Il verbo ignorare può avere diversi significati. Il più comune è: non conoscere, non sapere. Quando leggo sul giornale che una consigliera comunale definisce "scempio" la situazione venutasi a creare a Chiasso con la presenza dei richiedenti l'asilo, posso solo dire che questa "onorevole" è ignorante, cioè non conosce il significato delle parole. Scempio significa strage, sterminio, carneficina, massacro, danno grave e irrimediabile. Come si fa a usare questa parola per riferirsi a alcuni episodi, certamente riprovevoli, di piccola criminalità, episodi che andrebbero analizzati nelle loro cause psicologiche e sociali? Semmai quelle parole grosse andrebbero usate per descrivere i paesi dai quali i richiedenti fuggono in cerca di una vita meno disumana. Quindi, attenzione a come usiamo la lingua. Le parole sono oggetti delicati che dobbiamo saper maneggiare con cura, talvolta sono armi che feriscono e avvelenano i rapporti in una comunità.

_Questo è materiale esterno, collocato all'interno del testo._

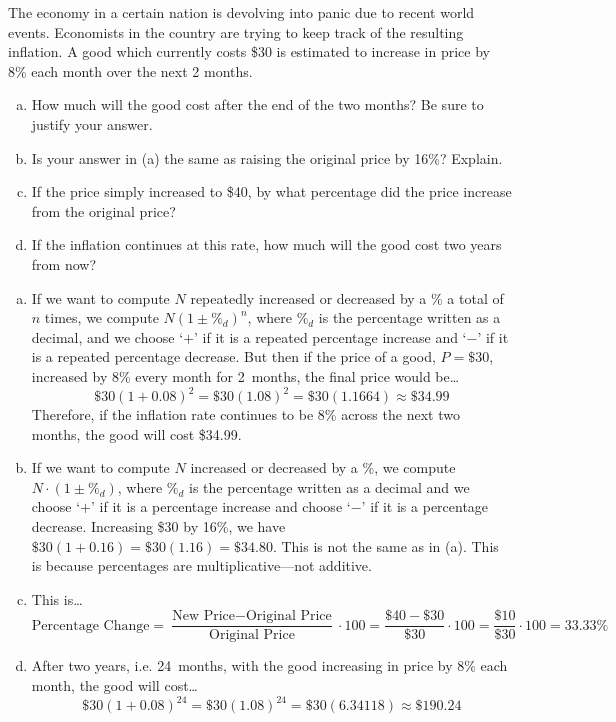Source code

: \documentclass[11pt,letterpaper]{article}
\begin{document}
 The economy in a certain nation is devolving into panic due to recent world events. Economists in the country are trying to keep track of the resulting inflation. A good which currently costs \$30 is estimated to increase in price by 8\% each month over the next 2 months. 
	\begin{enumerate}[(a)]
	\item How much will the good cost after the end of the two months? Be sure to justify your answer. 
	\item Is your answer in (a) the same as raising the original price by 16\%? Explain. 
	\item If the price simply increased to \$40, by what percentage did the price increase from the original price?
	\item If the inflation continues at this rate, how much will the good cost two years from now?	
	\end{enumerate} \pspace

\sol 
\begin{enumerate}[(a)]
\item If we want to compute $N$ repeatedly increased or decreased by a \% a total of $n$ times, we compute $N(1 \pm \%_d)^n$, where $\%_d$ is the percentage written as a decimal, and we choose `$+$' if it is a repeated percentage increase and `$-$' if it is a repeated percentage decrease. But then if the price of a good, $P= \$30$, increased by 8\% every month for 2~months, the final price would be\dots
	\[
	\$30 (1 + 0.08)^2= \$30(1.08)^2= \$30(1.1664) \approx \$34.99
	\]
Therefore, if the inflation rate continues to be 8\% across the next two months, the good will cost \$34.99. \pspace

\item If we want to compute $N$ increased or decreased by a \%, we compute $N \cdot (1 \pm \%_d)$, where $\%_d$ is the percentage written as a decimal and we choose `$+$' if it is a percentage increase and choose `$-$' if it is a percentage decrease. Increasing \$30 by 16\%, we have $\$30(1 + 0.16)= \$30(1.16)= \$34.80$. This is not the same as in (a). This is because percentages are multiplicative---not additive. \pspace

\item This is\dots
	\[
	\text{Percentage Change}= \dfrac{\text{New Price} - \text{Original Price}}{\text{Original Price}} \cdot 100= \dfrac{\$40 - \$30}{\$30} \cdot 100= \dfrac{\$10}{\$30} \cdot 100= 33.33\%
	\] \pspace

\item After two years, i.e. 24~months, with the good increasing in price by 8\% each month, the good will cost\dots
	\[
	\$30 (1 + 0.08)^{24}= \$30(1.08)^{24}= \$30(6.34118) \approx \$190.24
	\]
\end{enumerate}
\end{document}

Un altro significato di ignorare è: fingere di non conoscere, di non vedere; far mostra di non accorgersi di qualcuno o qualcosa. Si può anche  "accettare la legittimità di un certo grado di ignoranza" (Gitta Sereny), come fecero i tedeschi ai tempi di Hitler. L'indifferenza mi sembra un atteggiamento molto diffuso tra la popolazione. Paradossalmente, più siamo informati (Ignacio Ramonet dice che "una sola copia dell'edizione domenicale del New York Times contiene più informazioni di quante ne potesse acquisire una persona colta nel XVIII secolo durante tutta la sua vita") e meno conosciamo davvero. Oppure, chi s'informa davvero è solo una piccola minoranza: gli altri o non conoscono, o fingono di non vedere e rimangono indifferenti. Non avendo mai sperimentato una situazione di grave disagio, non sanno mettersi nei panni degli altri.

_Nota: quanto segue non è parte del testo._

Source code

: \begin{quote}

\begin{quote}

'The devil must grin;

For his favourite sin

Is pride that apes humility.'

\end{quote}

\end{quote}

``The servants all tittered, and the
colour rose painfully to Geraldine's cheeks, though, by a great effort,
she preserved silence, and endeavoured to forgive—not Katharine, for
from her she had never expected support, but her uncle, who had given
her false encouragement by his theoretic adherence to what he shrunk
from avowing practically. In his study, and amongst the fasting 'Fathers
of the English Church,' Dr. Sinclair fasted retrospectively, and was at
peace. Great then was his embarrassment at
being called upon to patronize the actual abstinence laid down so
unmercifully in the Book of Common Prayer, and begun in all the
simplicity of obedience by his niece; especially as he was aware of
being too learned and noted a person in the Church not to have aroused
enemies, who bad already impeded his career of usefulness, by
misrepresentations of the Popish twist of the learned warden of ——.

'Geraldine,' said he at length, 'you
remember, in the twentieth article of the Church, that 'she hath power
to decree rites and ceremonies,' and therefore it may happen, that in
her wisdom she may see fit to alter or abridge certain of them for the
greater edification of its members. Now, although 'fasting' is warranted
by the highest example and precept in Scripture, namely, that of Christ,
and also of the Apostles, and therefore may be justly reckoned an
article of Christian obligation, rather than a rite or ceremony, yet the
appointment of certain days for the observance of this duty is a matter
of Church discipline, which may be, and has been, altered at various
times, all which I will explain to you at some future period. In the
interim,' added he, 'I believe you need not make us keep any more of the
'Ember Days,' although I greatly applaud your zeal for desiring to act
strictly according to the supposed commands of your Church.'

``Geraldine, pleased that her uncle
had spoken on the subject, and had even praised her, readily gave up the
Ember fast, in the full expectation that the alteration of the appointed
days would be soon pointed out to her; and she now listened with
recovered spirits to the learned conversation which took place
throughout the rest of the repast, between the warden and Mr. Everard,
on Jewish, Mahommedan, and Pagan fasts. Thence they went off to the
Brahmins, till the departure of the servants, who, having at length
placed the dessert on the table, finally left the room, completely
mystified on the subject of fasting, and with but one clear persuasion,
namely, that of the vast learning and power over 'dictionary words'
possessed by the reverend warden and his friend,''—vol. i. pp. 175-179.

Ignorare l'altro. Ignorare l'altro che si rispecchia in me. Ignorare la mia persona che si rispecchia nell'altro: l'ignoranza è la madre dell'indifferenza. Lo straniero è un altro me stesso: io con lui ho in comune il fatto che sono un essere umano. Come scrittore e poeta, credo che una delle funzioni della letteratura sia, oltre a quella di toccare la verità delle cose, anche quella di lottare contro l'indifferenza, in modo che il lettore possa identificarsi con il suo prossimo. Io non vivo in solitudine, anche se talvolta la solitudine è da preferirsi alla socievolezza malata della nostra società. Vivo con altri, ho bisogno dell'altro. Il rapporto con chi mi vive accanto è vitale. La poesia può contribuire a forgiare la sensibilità, a esercitare la propria umanità, a influenzare il comportamento politico: ma sappiamo che la letteratura autentica, non quella di evasione, è appannaggio di pochi.